In 2028, China’s Earth 2.0 mission will join the effort, also targeting transits of Earth-sized planets orbiting sun-like stars. With NASA’s TESS still active, astronomers anticipate a tidal wave of new planetary discoveries.
Kesseli and her colleagues at the Exoplanet Archive are preparing for the data surge. “The challenge will be handling the sheer numbers,” she said. “From PLATO, Earth 2.0, and the Roman Space Telescope, we’re expecting roughly 100,000 transiting planet candidates.”
The ESA Gaia mission will also deliver thousands of new worlds by the end of 2026 using astrometry, a technique that measures subtle positional shifts in stars caused by orbiting planets. “We currently have fewer than 10 planets discovered this way,” said Kesseli, “but Gaia’s sensitivity will change that dramatically.”
Meanwhile, the Roman Space Telescope is expected to detect around 2,000 microlensing planets—many in the distant galactic bulge. While follow-up studies will be limited, these findings will help astronomers estimate how common Earth-like planets truly are.

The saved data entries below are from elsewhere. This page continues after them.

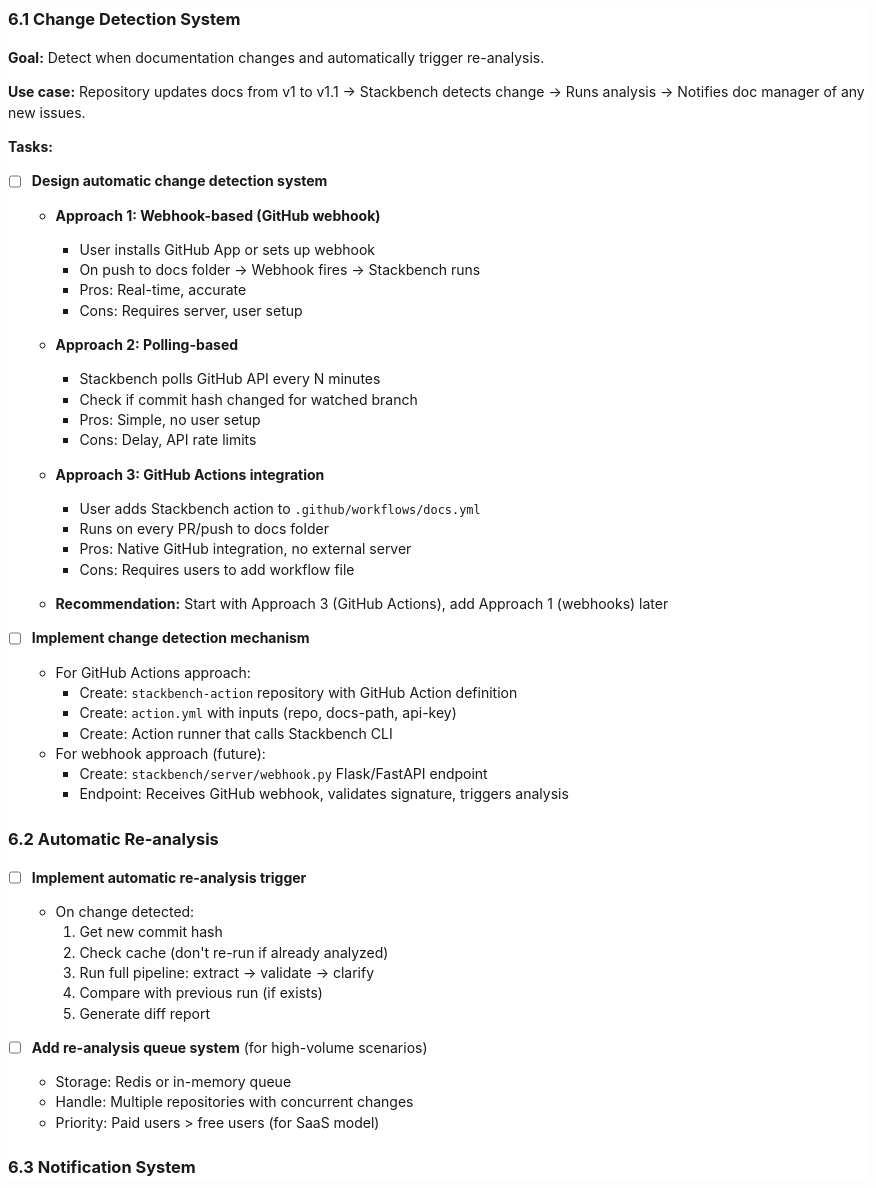 ### 6.1 Change Detection System

**Goal:** Detect when documentation changes and automatically trigger re-analysis.

**Use case:** Repository updates docs from v1 to v1.1 → Stackbench detects change → Runs analysis → Notifies doc manager of any new issues.

**Tasks:**
- [ ] **Design automatic change detection system**
  - **Approach 1: Webhook-based (GitHub webhook)**
    - User installs GitHub App or sets up webhook
    - On push to docs folder → Webhook fires → Stackbench runs
    - Pros: Real-time, accurate
    - Cons: Requires server, user setup

  - **Approach 2: Polling-based**
    - Stackbench polls GitHub API every N minutes
    - Check if commit hash changed for watched branch
    - Pros: Simple, no user setup
    - Cons: Delay, API rate limits

  - **Approach 3: GitHub Actions integration**
    - User adds Stackbench action to `.github/workflows/docs.yml`
    - Runs on every PR/push to docs folder
    - Pros: Native GitHub integration, no external server
    - Cons: Requires users to add workflow file

  - **Recommendation:** Start with Approach 3 (GitHub Actions), add Approach 1 (webhooks) later

- [ ] **Implement change detection mechanism**
  - For GitHub Actions approach:
    - Create: `stackbench-action` repository with GitHub Action definition
    - Create: `action.yml` with inputs (repo, docs-path, api-key)
    - Create: Action runner that calls Stackbench CLI
  - For webhook approach (future):
    - Create: `stackbench/server/webhook.py` Flask/FastAPI endpoint
    - Endpoint: Receives GitHub webhook, validates signature, triggers analysis

### 6.2 Automatic Re-analysis

- [ ] **Implement automatic re-analysis trigger**
  - On change detected:
    1. Get new commit hash
    2. Check cache (don't re-run if already analyzed)
    3. Run full pipeline: extract → validate → clarify
    4. Compare with previous run (if exists)
    5. Generate diff report

- [ ] **Add re-analysis queue system** (for high-volume scenarios)
  - Storage: Redis or in-memory queue
  - Handle: Multiple repositories with concurrent changes
  - Priority: Paid users > free users (for SaaS model)

### 6.3 Notification System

The next wave of exploration won’t stop at discovery. The late 2020s will see the launch of ESA’s ARIEL mission, designed to conduct a large-scale survey of exoplanet atmospheres. “It will focus on Neptune- and Jupiter-sized worlds,” said Kesseli, “but it’ll give us a baseline for understanding atmospheric diversity.”
JWST is already probing the skies for signs of life-friendly atmospheres, particularly around nearby red dwarfs such as those hosting the TRAPPIST-1 planets. While results so far remain inconclusive, astronomers are optimistic that longer observations and better techniques will soon yield answers.
Yet, observing an Earth analog around a sun-like star remains beyond JWST’s sensitivity—and even next-generation 30-meter ground telescopes may fall short. “If we want to actually see an Earth-like planet around a sun-like star, we’ll need the Habitable Worlds Observatory,” Kesseli explained.
Planned for the 2040s, HabEx will feature an eight-meter mirror and a starshade coronagraph to block starlight, allowing direct imaging of distant worlds. Scientists hope it could reveal oceans, continents, vegetation—or even signs of civilization.
The first 30 years of exoplanet science were about discovery; the next 30 will focus on characterization. With missions like PLATO, Roman, ARIEL, and HabEx, humanity may soon uncover the first truly Earth-like planet—a world that redefines our understanding of life’s place in the universe.